Wie sich ein Mensch entwickelt, entscheidet sich nicht erst ab dem 18. Lebensjahr Foto: Daiga Ellaby/Unsplash

Mehrere hundert Kinder und Jugendliche wachsen in Familien auf, die ein dschihadistisches Weltbild pflegen. Für sie ist der Heilige Krieg gegen Ungläubige eine Normalität, in die sie ganz selbstverständlich hineinwachsen. Die Verfassungsschutzbehörden warnen daher, hier könne eine Generation radikalisierter Islamisten heranwachsen, die nicht erst im Internet angefixt wird, sondern schon zu Hause am Küchentisch.

Die Warnung ist nicht abwegig. Je mehr sich eine Gruppe moralisch vom Rest der Welt abschottet, umso wahrscheinlicher werden auch Kinder „erfolgreich“ in diesem Sinne sozialisiert. Man kennt das auch von Scientologen oder Zeugen Jehovas.

Eine fundamentalistische Erziehung ist zwar kein ausreichender Grund, Kinder aus ihren Familien zu nehmen. Schließlich haben Kinder ein Recht auf ihre Eltern. Aber wenn es um Kinder und Jugendliche in Gruppen geht, die Gewalt als legitimes Mittel gegen Mitmenschen ansehen, sind sie zumindest ein Thema für den Verfassungsschutz.

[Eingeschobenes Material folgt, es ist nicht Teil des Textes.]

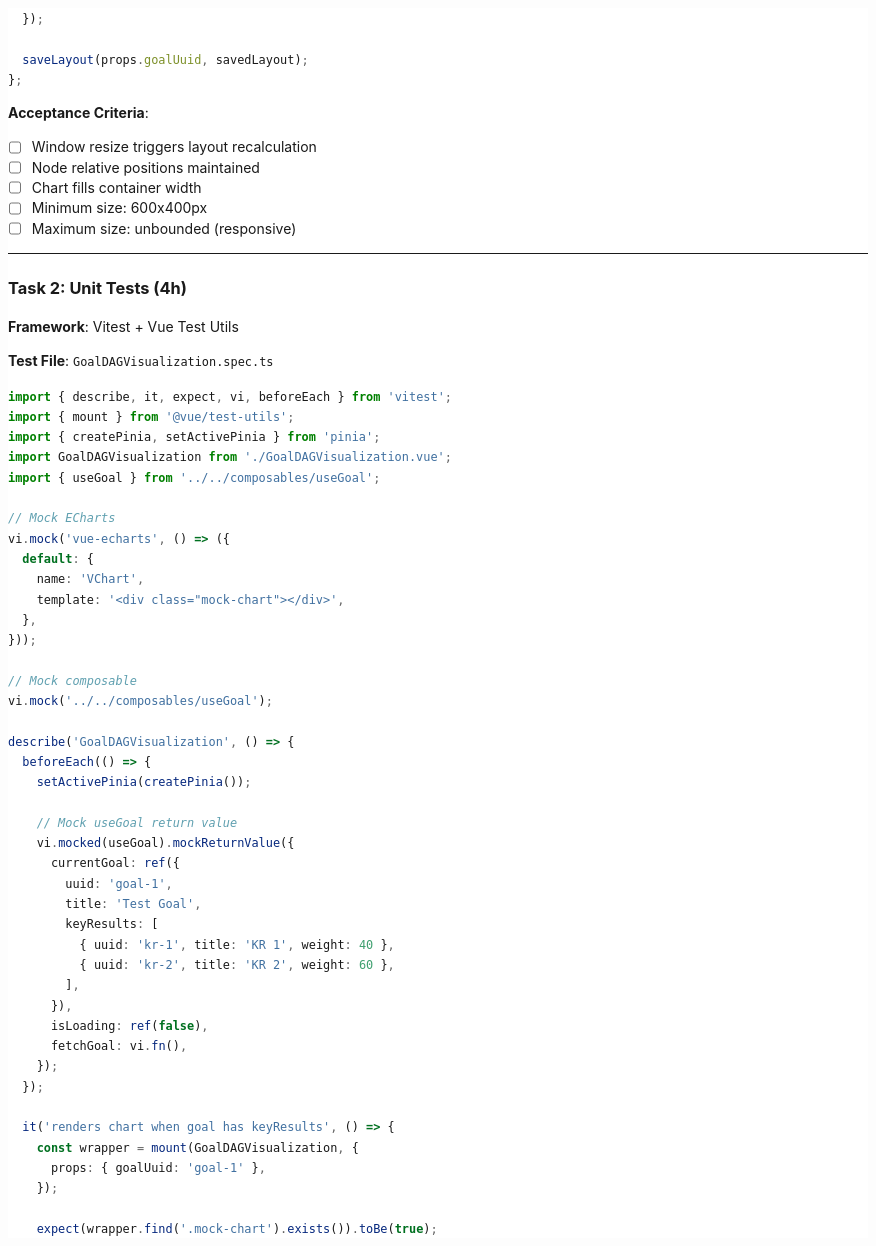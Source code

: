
 ```typescript
  });

  saveLayout(props.goalUuid, savedLayout);
};
```

**Acceptance Criteria**:

- [ ] Window resize triggers layout recalculation
- [ ] Node relative positions maintained
- [ ] Chart fills container width
- [ ] Minimum size: 600x400px
- [ ] Maximum size: unbounded (responsive)

---

### Task 2: Unit Tests (4h)

**Framework**: Vitest + Vue Test Utils

**Test File**: `GoalDAGVisualization.spec.ts`

```typescript
import { describe, it, expect, vi, beforeEach } from 'vitest';
import { mount } from '@vue/test-utils';
import { createPinia, setActivePinia } from 'pinia';
import GoalDAGVisualization from './GoalDAGVisualization.vue';
import { useGoal } from '../../composables/useGoal';

// Mock ECharts
vi.mock('vue-echarts', () => ({
  default: {
    name: 'VChart',
    template: '<div class="mock-chart"></div>',
  },
}));

// Mock composable
vi.mock('../../composables/useGoal');

describe('GoalDAGVisualization', () => {
  beforeEach(() => {
    setActivePinia(createPinia());

    // Mock useGoal return value
    vi.mocked(useGoal).mockReturnValue({
      currentGoal: ref({
        uuid: 'goal-1',
        title: 'Test Goal',
        keyResults: [
          { uuid: 'kr-1', title: 'KR 1', weight: 40 },
          { uuid: 'kr-2', title: 'KR 2', weight: 60 },
        ],
      }),
      isLoading: ref(false),
      fetchGoal: vi.fn(),
    });
  });

  it('renders chart when goal has keyResults', () => {
    const wrapper = mount(GoalDAGVisualization, {
      props: { goalUuid: 'goal-1' },
    });

    expect(wrapper.find('.mock-chart').exists()).toBe(true);
```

Leider kann man nicht sagen, der Verfassungsschutz soll die Dschihadisten-Kinder in Ruhe lassen, bis sie volljährig und für ihren Extremismus selbst verantwortlich sind. Schließlich hat es gerade in Deutschland schon dschihadistische Anschläge durch Jugendliche gegeben. Die 15-Jährige Sabia S. hat 2016 in Hannover einem Polizisten mit dem Messer in den Hals ge­stochen. Zwei 16-Jährige haben im gleichen Jahr in Essen einen Sprengstoffanschlag auf einen Sikh-Tempel verübt.

Der Verfassungsschutz fordert nun keine neuen Überwachungsbefugnisse. Schließlich darf er seit 2016 bereits Jugendliche ab 14 überwachen; bei geplanten Straftaten sogar Kinder unter 14. Der Verfassungsschutz macht hier vor allem auf ein Problem aufmerksam.

Zur Frage, wie Lehrer und Sozialarbeiter am besten mit solchen Kindern umgehen sollten, sagt der Verfassungsschutz nichts. Zu Recht. Pädagogik gehört nicht zur Kernkompetenz von Geheimdiensten.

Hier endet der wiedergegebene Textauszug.